Trust, academic integrity, and access constraints in generative AI adoption: an extended TAM study of Somali higher education
摘要
Generative artificial intelligence (GenAI) is becoming part of everyday academic work, yet empirical evidence on student adoption remains concentrated in comparatively well-resourced higher education systems. This study examines GenAI adoption among surveyed Somali university students, a context where access to AI tools is shaped by mobile connectivity, device availability, institutional policy development, trust, and academic-integrity norms. Drawing on an extended Technology Acceptance Model (TAM), the study tests the effects of academic integrity, trust, motivation, institutional support, Somali access conditions, perceived ease of use, and perceived usefulness on behavioral intention to adopt GenAI. A quantitative cross-sectional survey of 310 students was analyzed using partial least squares structural equation modeling (PLS-SEM).
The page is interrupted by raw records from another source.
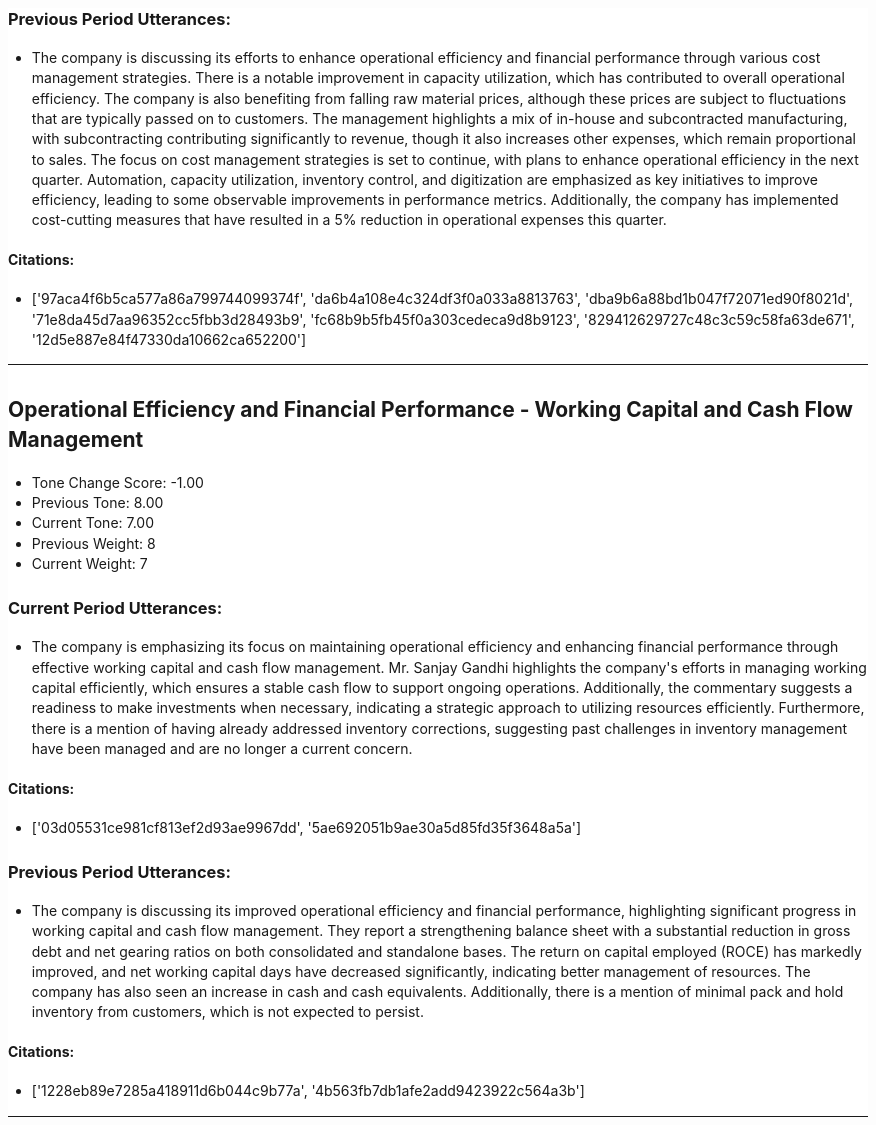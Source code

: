 ### Previous Period Utterances:
- The company is discussing its efforts to enhance operational efficiency and financial performance through various cost management strategies. There is a notable improvement in capacity utilization, which has contributed to overall operational efficiency. The company is also benefiting from falling raw material prices, although these prices are subject to fluctuations that are typically passed on to customers. The management highlights a mix of in-house and subcontracted manufacturing, with subcontracting contributing significantly to revenue, though it also increases other expenses, which remain proportional to sales. The focus on cost management strategies is set to continue, with plans to enhance operational efficiency in the next quarter. Automation, capacity utilization, inventory control, and digitization are emphasized as key initiatives to improve efficiency, leading to some observable improvements in performance metrics. Additionally, the company has implemented cost-cutting measures that have resulted in a 5% reduction in operational expenses this quarter.
#### Citations:
- ['97aca4f6b5ca577a86a799744099374f', 'da6b4a108e4c324df3f0a033a8813763', 'dba9b6a88bd1b047f72071ed90f8021d', '71e8da45d7aa96352cc5fbb3d28493b9', 'fc68b9b5fb45f0a303cedeca9d8b9123', '829412629727c48c3c59c58fa63de671', '12d5e887e84f47330da10662ca652200']

---

## Operational Efficiency and Financial Performance - Working Capital and Cash Flow Management

- Tone Change Score: -1.00
- Previous Tone: 8.00
- Current Tone: 7.00
- Previous Weight: 8
- Current Weight: 7

### Current Period Utterances:
- The company is emphasizing its focus on maintaining operational efficiency and enhancing financial performance through effective working capital and cash flow management. Mr. Sanjay Gandhi highlights the company's efforts in managing working capital efficiently, which ensures a stable cash flow to support ongoing operations. Additionally, the commentary suggests a readiness to make investments when necessary, indicating a strategic approach to utilizing resources efficiently. Furthermore, there is a mention of having already addressed inventory corrections, suggesting past challenges in inventory management have been managed and are no longer a current concern.
#### Citations:
- ['03d05531ce981cf813ef2d93ae9967dd', '5ae692051b9ae30a5d85fd35f3648a5a']

### Previous Period Utterances:
- The company is discussing its improved operational efficiency and financial performance, highlighting significant progress in working capital and cash flow management. They report a strengthening balance sheet with a substantial reduction in gross debt and net gearing ratios on both consolidated and standalone bases. The return on capital employed (ROCE) has markedly improved, and net working capital days have decreased significantly, indicating better management of resources. The company has also seen an increase in cash and cash equivalents. Additionally, there is a mention of minimal pack and hold inventory from customers, which is not expected to persist.
#### Citations:
- ['1228eb89e7285a418911d6b044c9b77a', '4b563fb7db1afe2add9423922c564a3b']

---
The measurement model showed acceptable reliability and convergent validity, with composite reliability values ranging from 0.884 to 0.941 and average variance extracted values ranging from 0.605 to 0.762. Discriminant validity was generally supported, although the HTMT value between behavioral intention and trust was marginally above 0.90 and is interpreted cautiously. The structural model explained 63.7% of the variance in behavioral intention. Perceived ease of use strongly predicted perceived usefulness (β = 0.646, p < 0.001) and behavioral intention (β = 0.411, p < 0.001), while perceived usefulness also predicted intention (β = 0.404, p < 0.001). Motivation, trust, academic integrity, and Somali access conditions were significant positive predictors of intention, whereas institutional support was not significant. The findings suggest that GenAI adoption in this setting is driven more by usability, perceived academic value, trust, motivation, and practical access than by visible institutional support. The study extends TAM by locating GenAI adoption within a fragile, infrastructure-constrained African higher education context and offers implications for mobile-first AI literacy, academic-integrity guidance, and context-aware governance.